▸ WHAT YOU HAVE TO DO: Exactly how many lines in this listing contain "there"? Only the number is needed.

STUDY MATERIAL Block Start

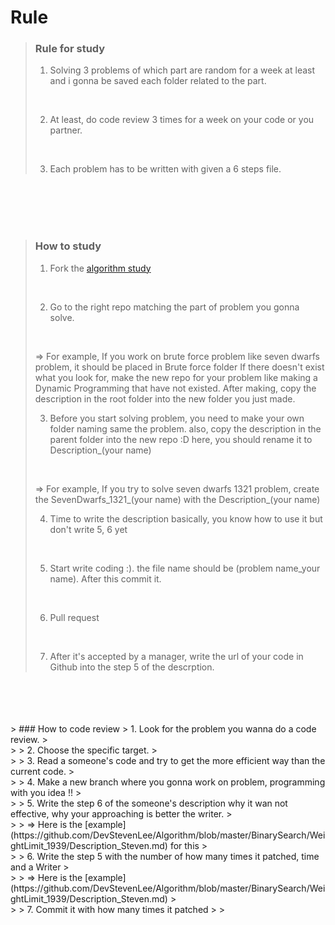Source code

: # Rule

> ### Rule for study
> 1. Solving 3 problems of which part are random for a week at least and i gonna be saved each folder related to the part.
> <br />
>
> 2. At least, do code review 3 times for a week on your code or you partner.
> <br />
>
> 3. Each problem has to be written with given a 6 steps file.
>
<br />
<br />
<br />
<br />

> ### How to study
> 1. Fork the [algorithm study](https://github.com/DevStevenLee/Algorithm)
> <br />
>
> 2. Go to the right repo matching the part of problem you gonna solve.
> <br />
>
> => For example, If you work on brute force problem like seven dwarfs problem, it should be placed 
  in Brute force folder If there doesn't exist what you look for, make the new repo for your problem like 
  making a Dynamic Programming that have not existed. After making, copy the description in the root folder
  into the new folder you just made.
> <br />
>
> 3. Before you start solving problem, you need to make your own folder naming same the problem. also, copy the description
> in the parent folder into the new repo :D here, you should rename it to Description\_(your name)
> <br />
> 
> => For example, If you try to solve seven dwarfs 1321 problem, create the SevenDwarfs\_1321\_(your name) 
  with the Description\_(your name)
> <br />
>
> 4. Time to write the description basically, you know how to use it but don't write 5, 6 yet
> <br />
>
> 5. Start write coding :). the file name should be (problem name\_your name). After this commit it.
> <br />
>
> 6. Pull request
> <br />
>
> 7. After it's accepted by a manager, write the url of your code in Github into the step 5 of the descrption.
>

<br />
<br />
<br />
<br />
> ### How to code review
> 1. Look for the problem you wanna do a code review.
> <br />
>
> 2. Choose the specific target.
> <br />
>
> 3. Read a someone's code and try to get the more efficient way than the current code.
> <br />
>
> 4. Make a new branch where you gonna work on problem, programming with you idea !!
> <br />
>
> 5. Write the step 6 of the someone's description why it wan not effective, why your approaching is better the writer.
> <br />
>
>    => Here is the [example](https://github.com/DevStevenLee/Algorithm/blob/master/BinarySearch/WeightLimit_1939/Description_Steven.md) for this
> <br />
>
> 6. Write the step 5 with the number of how many times it patched, time and a Writer
> <br />
>
>    => Here is the [example](https://github.com/DevStevenLee/Algorithm/blob/master/BinarySearch/WeightLimit_1939/Description_Steven.md)
> <br />
>
> 7. Commit it with how many times it patched
>
>
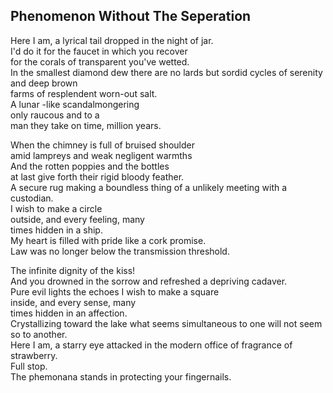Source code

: Phenomenon Without The Seperation
---------------------------------
Here I am, a lyrical tail dropped in the night of jar.  
I'd do it for the faucet in which you recover  
for the corals of transparent you've wetted.  
In the smallest diamond dew there are no lards but sordid cycles of serenity and deep brown  
farms of resplendent worn-out salt.  
A lunar -like scandalmongering  
only raucous and to a  
man they take on time, million years.  
  
When the chimney is full of bruised shoulder  
amid lampreys and weak negligent warmths  
And the rotten poppies and the bottles  
at last give forth their rigid bloody feather.  
A secure rug making a boundless thing of a unlikely meeting with a custodian.  
I wish to make a circle  
outside, and every feeling, many  
times hidden in a ship.  
My heart is filled with pride like a cork promise.  
Law was no longer below the transmission threshold.  
  
The infinite dignity of the kiss!  
And you drowned in the sorrow and refreshed a depriving cadaver.  
Pure evil lights the echoes I wish to make a square  
inside, and every sense, many  
times hidden in an affection.  
Crystallizing toward the lake what seems simultaneous to one will not seem  
so to another.  
Here I am, a starry eye attacked in the modern office of fragrance of strawberry.  
Full stop.  
The phemonana stands in protecting your fingernails.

STUDY MATERIAL Block End

▸ FINAL ANSWER: 2